Have you heard the expression ‘a thin place’? Originally a Celtic concept it describes places where the division between the earthly and the divine, the physical and the spiritual is reduced…places where we suddenly feel connected to something more that the everyday, concrete world we inhabit…..places where we find ourselves experiencing a connection to something that our scientific brain cannot explain. “They are locales where the distance between heaven and earth collapses and we’re able to catch glimpses of the divine, or the transcendent or, as I like to think of it, the Infinite Whatever” (Eric Weiner).

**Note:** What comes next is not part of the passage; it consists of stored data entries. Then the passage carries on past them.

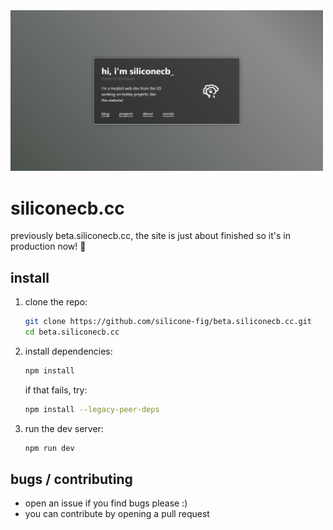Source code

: <img src="static/img/gh-bannernew.png" alt="Alt text" width="500">

# siliconecb.cc
previously beta.siliconecb.cc, the site is just about finished so it's in production now! 🎉

## install

1. clone the repo:
   ```bash
   git clone https://github.com/silicone-fig/beta.siliconecb.cc.git
   cd beta.siliconecb.cc
   ```
2. install dependencies:
   ```bash
   npm install
   ```

   if that fails, try:
   ```bash
   npm install --legacy-peer-deps
   ```

3. run the dev server:
   ```bash
   npm run dev
   ```

## bugs / contributing
- open an issue if you find bugs please :)
- you can contribute by opening a pull request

Ever felt like that? I have, and time seems to stand still – or maybe I stood outside of time for those infinite moments. But is it in a Place? There are definitely places that seem to inhabit the thin zone for many people, but there is no guarantee that for you it will hold a thin place experience. I think that it is much more personal than that – it is about an individual, it is about the juncture of a time in your life with a place of significance, a place that at that moment resonates and takes on something more than it had before.
Then what? For some the experience is one of spiritual revelation and a connection with God and the divine. For others it becomes about gaining a new sense of perspective of our place in this universe, of our purpose and of what matters.
As I thought about Thin Places my mind moved to Christmas and I realised that the Christmas story is one of Thin Place encounter after Thin Place. For each person the location of their Thin Place was part of their everyday life – Mary at home, shepherds in fields, astronomers at work….each had a Thin Place encounter where the division between them and God disappeared and they heard a message that came from beyond their everyday existence. Their response to that experience was to believe in the truth of it and to pursue it. Were there others who we don’t know about who chose to dismiss their experience and return to everyday life unaffected? But those who responded came face to face with the ultimate Thin Place – no longer a Place but a Person. Where the division between the Divine and the earthly was not even thin – it was nonexistent – as God became Man and dwelt among us. For those that met Jesus in his lifetime of earth, He became the Thin place where they encountered God.
May our Christmas be a Thin Place where we encounter the Divine and respond to that experience – where we recognise our worth and our purpose in this world.